I don't think I can do this anymore. I think I am actually depressed.
DD is 22 weeks. Exclusively bf. Really wanted to do this so badly as dh and ds have allergies.
She doesn't feed well - never has done. She won't wait for a letdown. If the milk's not there immediately she pulls off in frustration. I use the dummy every feed to calm her and re-latch her. This can take up to half an hour - bizarrely takes longer for my letdown to come at night. I also have wonky boobs - I get a letdown quicker on the left one but there's more milk in the right one . This usually leads to numerous side-swapping during a feed.
It's not particularly a supply issue - my boobs can be rock hard but nothing will come out until the (rather intense) letdown. This obviously makes feeds stressful for both parties. I make sure I'm at home when I need to feed - which obviously has implications.
She's still up every 3-4 hours at night to feed, and often wakes inbetween feeds when she's lost her dummy.

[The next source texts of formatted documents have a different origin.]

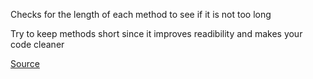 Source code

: Checks for the length of each method to see if it is not too long

Try to keep methods short since it improves readibility and makes your code cleaner

[Source](http://www.rubydoc.info/gems/rubocop/RuboCop/Cop/Metrics/MethodLength) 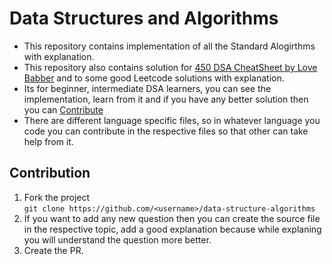 # Data Structures and Algorithms

- This repository contains implementation of all the Standard Alogirthms with explanation.
- This repository also contains solution for [450 DSA CheatSheet by Love Babber](https://drive.google.com/file/d/1FMdN_OCfOI0iAeDlqswCiC2DZzD4nPsb/view) and to some good Leetcode solutions with explanation.
- Its for beginner, intermediate DSA learners, you can see the implementation, learn from it and if you have any better solution then you can [Contribute](#Contribution)
- There are different language specific files, so in whatever language you code you can contribute in the respective files so that other can take help from it.

## Contribution

1. Fork the project  
   `git clone https://github.com/<username>/data-structure-algorithms`
2. If you want to add any new question then you can create the source file in the respective topic, add a good explanation because while explaning you will understand the question more better.
3. Create the PR.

I do express - I find this so much easier than feeding, but don't have time to express all her feeds (have 3 year old and work from home). If I don't have any in the fridge I panic when my letdown doesn't come... obviously this stress is not helping a quick letdown!
I'm at my wits end. I'm suffering severe sleep deprivation which is now turning into insomnia so I don't even sleep when she sleeps. I'm not eating properly, not taking care in my appearance and am very tearful.
I don't want to stop bf, but I think that having some formula in the house would take the stress out of feeds sometimes and help her sleep longer?
There's also the idea of weaning her before 6 months as that would mean fewer bfs.
I don't want to beat myself up about introducing formula. Should I stick it out?
Sorry this has been so long. Thanks for reading.